Dependiendo en qué territorio y en qué época nos tocara nacer, nuestros enemigos, el origen de todos nuestros males, podrían ser la burguesía, los comunistas, los judíos, los católicos, los protestantes, los fascistas, los infieles, la metrópoli, los liberales, los herejes, los salvajes, occidente, los contaminadores, las multinacionales, la banca… O, en último término, cualquier vecino expansionista codicioso o imperialista, al acecho de nuestras debilidades. Cualquier cosa que nos resulte ajena, amenazadora o incomprensible: el sometimiento, la esclavitud, el caos, la barbarie, la pobreza, la desigualdad, la superpoblación, la escasez de alimento o energía, el cambio climático, los inmigrantes, la postración a manos de invasores dirigidos por otro rey, de otra raza, de otra religión o de otra lengua. En definitiva, un bestiario de cabecera para políticos y para sus intelectuales de corral. Un libro de conjuros que convierte en amado al líder más miserable, y en protectora a la tiranía más perversa. 

Para alcanzar ese estado de excitación permanente, el estado pone a funcionar a pleno rendimiento todos sus recursos: sus teóricos, sus medios de comunicación, el sistema educativo, los mitos patrios fundacionales… Hasta tal punto resulta eficaz, que no podemos dejar de pensar, aunque racionalicemos que no es así, que de algún modo, cada una de esas cosas constituye realmente un riesgo cierto para cada uno de nosotros. Cuanto mayor sea la amenaza, más tendremos que ceder en pos de nuestra supervivencia. Se limitará nuestra libertad en nombre de nuestra libertad.
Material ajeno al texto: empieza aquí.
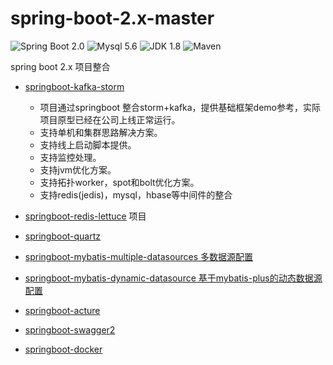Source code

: # spring-boot-2.x-master

![Spring Boot 2.0](https://img.shields.io/badge/Spring%20Boot-2.0-brightgreen.svg)
![Mysql 5.6](https://img.shields.io/badge/Mysql-5.6-blue.svg)
![JDK 1.8](https://img.shields.io/badge/JDK-1.8-brightgreen.svg)
![Maven](https://img.shields.io/badge/Maven-3.5.0-yellowgreen.svg)

spring boot 2.x 项目整合

- [springboot-kafka-storm](https://github.com/JZxiaoxiao/spring-boot-2.x-master/tree/master/springboot-storm)

  - 项目通过springboot 整合storm+kafka，提供基础框架demo参考，实际项目原型已经在公司上线正常运行。
  - 支持单机和集群思路解决方案。
  - 支持线上启动脚本提供。
  - 支持监控处理。
  - 支持jvm优化方案。
  - 支持拓扑worker，spot和bolt优化方案。
  - 支持redis(jedis)，mysql，hbase等中间件的整合

- [springboot-redis-lettuce](https://github.com/JZxiaoxiao/spring-boot-2.x-master/tree/master/springboot-redis)
  项目
- [springboot-quartz](https://github.com/JZxiaoxiao/spring-boot-2.x-master/tree/master/springboot-quartz)
- [springboot-mybatis-multiple-datasources 多数据源配置](https://github.com/JZxiaoxiao/spring-boot-2.x-master/tree/master/springboot-mybatis-multiple-datasource)
- [springboot-mybatis-dynamic-datasource 基于mybatis-plus的动态数据源配置](https://github.com/JZxiaoxiao/spring-boot-2.x-master/tree/master/springboot-mybatis-dynamic-datasource)
- [springboot-acture](https://github.com/JZxiaoxiao/spring-boot-2.x-master/tree/master/springboot-acture)
- [springboot-swagger2](https://github.com/JZxiaoxiao/spring-boot-2.x-master/tree/master/springboot-swagger2)
- [springboot-docker](https://github.com/JZxiaoxiao/spring-boot-2.x-master/tree/master/springboot-docker)
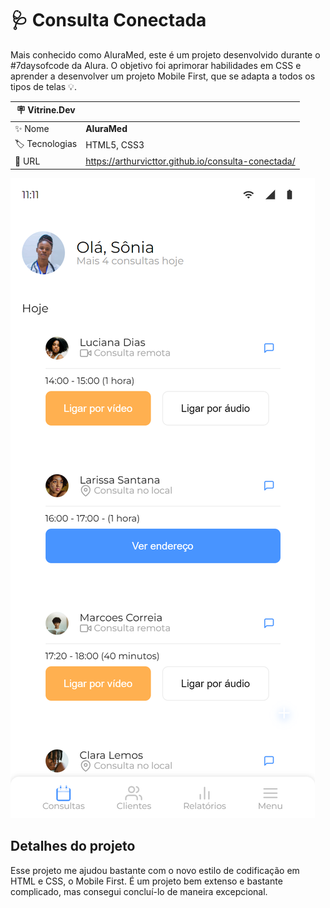 # 🩺 Consulta Conectada
Mais conhecido como AluraMed, este é um projeto desenvolvido durante o #7daysofcode da Alura. O objetivo foi aprimorar habilidades em CSS e aprender a desenvolver um projeto Mobile First, que se adapta a todos os tipos de telas 💡.


| :placard: Vitrine.Dev |     |
| -------------  | --- |
| :sparkles: Nome        | **AluraMed**
| :label: Tecnologias | HTML5, CSS3
| :rocket: URL         | https://arthurvicttor.github.io/consulta-conectada/

<!-- Inserir imagem com a #vitrinedev ao final do link -->
![](./assets/img/design-mobile.png#vitrinedev)

## Detalhes do projeto
Esse projeto me ajudou bastante com o novo estilo de codificação em HTML e CSS, o Mobile First. É um projeto bem extenso e bastante complicado, mas consegui concluí-lo de maneira excepcional.
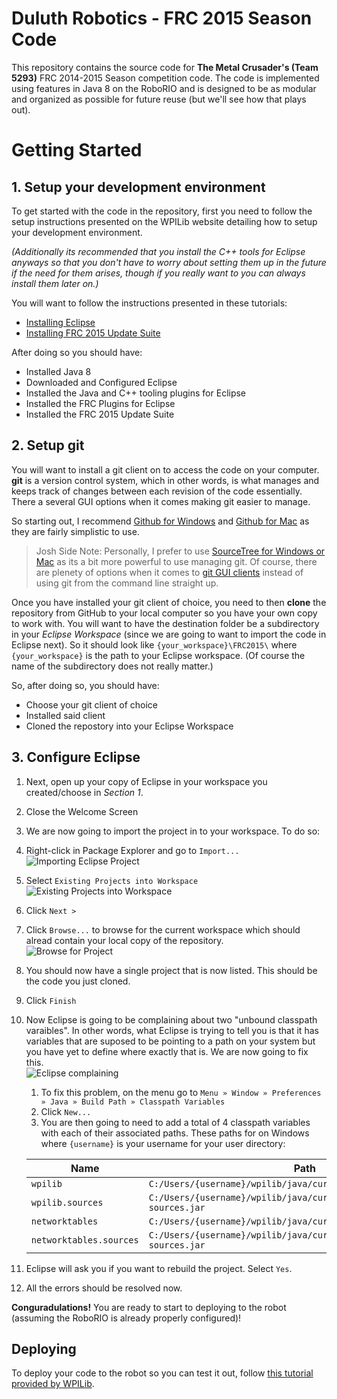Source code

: # Duluth Robotics - FRC 2015 Season Code

This repository contains the source code for **The Metal Crusader's (Team 5293)** FRC 2014-2015 Season competition code. The code is implemented using features in Java 8 on the RoboRIO and is designed to be as modular and organized as possible for future reuse (but we'll see how that plays out).

# Getting Started

## 1. Setup your development environment
To get started with the code in the repository, first you need to follow the setup instructions presented on the WPILib website detailing how to setup your development environment.

*(Additionally its recommended that you install the C++ tools for Eclipse anyways so that you don't have to worry about setting them up in the future if the need for them arises, though if you really want to you can always install them later on.)*

You will want to follow the instructions presented in these tutorials:
 * [Installing Eclipse](https://wpilib.screenstepslive.com/s/4485/m/13809/l/145002-installing-eclipse-c-java)
 * [Installing FRC 2015 Update Suite](https://wpilib.screenstepslive.com/s/4485/m/13809/l/144150-installing-the-frc-2015-update-suite-all-languages)

After doing so you should have:
 * Installed Java 8
 * Downloaded and Configured Eclipse
 * Installed the Java and C++ tooling plugins for Eclipse
 * Installed the FRC Plugins for Eclipse
 * Installed the FRC 2015 Update Suite

## 2. Setup git

You will want to install a git client on to access the code on your computer. **git** is a version control system, which in other words, is what manages and keeps track of changes between each revision of the code essentially. There a several GUI options when it comes making git easier to manage.

So starting out, I recommend [Github for Windows](https://windows.github.com/) and [Github for Mac](https://mac.github.com/) as they are fairly simplistic to use.

> Josh Side Note: Personally, I prefer to use [SourceTree for Windows or Mac](http://www.sourcetreeapp.com/) as its a bit more powerful to use managing git. Of course, there are plenety of options when it comes to [git GUI clients](http://git-scm.com/downloads/guis) instead of using git from the command line straight up.

Once you have installed your git client of choice, you need to then **clone** the repository from GitHub to your local computer so you have your own copy to work with. You will want to have the destination folder be a subdirectory in your *Eclipse Workspace* (since we are going to want to import the code in Eclipse next). So it should look like `{your_workspace}\FRC2015\` where `{your_workspace}` is the path to your Eclipse workspace. (Of course the name of the subdirectory does not really matter.)

So, after doing so, you should have:
 * Choose your git client of choice
 * Installed said client
 * Cloned the repostory into your Eclipse Workspace

## 3. Configure Eclipse
 1. Next, open up your copy of Eclipse in your workspace you created/choose in *Section 1*.
 2. Close the Welcome Screen
 3. We are now going to import the project in to your workspace. To do so:
 4. Right-click in Package Explorer and go to `Import...`  
    ![Importing Eclipse Project](https://i.imgur.com/qZ6gUBw.png)
 5. Select `Existing Projects into Workspace`
    ![Existing Projects into Workspace](http://imgur.com/lhVneBb.png)
 6. Click `Next >`
 7. Click `Browse...` to browse for the current workspace which should alread contain your local copy of the repository.  
    ![Browse for Project](http://i.imgur.com/ChFAwBe.png)
 8. You should now have a single project that is now listed. This should be the code you just cloned.
 9. Click `Finish`
 10. Now Eclipse is going to be complaining about two "unbound classpath varaibles". In other words, what Eclipse is trying to tell you is that it has variables that are suposed to be pointing to a path on your system but you have yet to define where exactly that is. We are now going to fix this.  
    ![Eclipse complaining](http://i.imgur.com/iZx3oh6.png)  
      1. To fix this problem, on the menu go to `Menu » Window » Preferences » Java » Build Path » Classpath Variables`
      2. Click `New...`
      3. You are then going to need to add a total of 4 classpath variables with each of their associated paths. These paths for on Windows where `{username}` is your username for your user directory:  
        
      | Name          | Path          |
      | ------------- | ------------- |
      | `wpilib`      | `C:/Users/{username}/wpilib/java/current/lib/WPILib.jar` |
      | `wpilib.sources` | `C:/Users/{username}/wpilib/java/current/lib/WPILib-sources.jar` |
      | `networktables` | `C:/Users/{username}/wpilib/java/current/lib/NetworkTables.jar` |
      | `networktables.sources` | `C:/Users/{username}/wpilib/java/current/lib/NetworkTables-sources.jar` |
 11. Eclipse will ask you if you want to rebuild the project. Select `Yes`.
 12. All the errors should be resolved now.
 
**Conguradulations!** You are ready to start to deploying to the robot (assuming the RoboRIO is already properly configured)!

## Deploying

To deploy your code to the robot so you can test it out, follow [this tutorial provided by WPILib](https://wpilib.screenstepslive.com/s/4485/m/13809/l/242586-building-and-downloading-a-robot-project-to-the-roborio).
Y lo aceptaremos: “si quieres ser libre, obedece”. 

El socialismo es la evolución natural del estado. En nuestros días contemplamos como el proceso se está acelerando vertiginosamente. Es una ingenuidad pretender que pueda existir alguna forma de estado compatible con las libertades individuales, y donde éstas no estén cada vez más restringidas. No existen los estados libres. Jamás nos libraremos del socialismo si no conseguimos librarnos del estado. No existen constituciones ni contrapoderes que puedan frenar su expansión. No hay límite alguno. ¿Quién podría fijar esos límites? El estado es una estructura de poder única, ubicua y con vocación de perpetuidad, que por definición no puede coexistir con ninguna otra. Cualquier estructura social que no esté bajo el control del estado será absorbida y destruida por éste. 

Está en la genética del estado, es su naturaleza profunda. No existen los estados buenos o malos, todos pertenecen a la misma categoría. El estado no negocia con el individuo, el estado se impone al individuo y aplasta su voluntad. Siempre. La convivencia entre uno y otro es, como diría el maestro Bastos “a-po-dic-ti-ca-men-te” imposible. Solo uno de los dos podrá resultar vencedor del otro. 

No puede haber victoria a los puntos, hay que noquear al estado.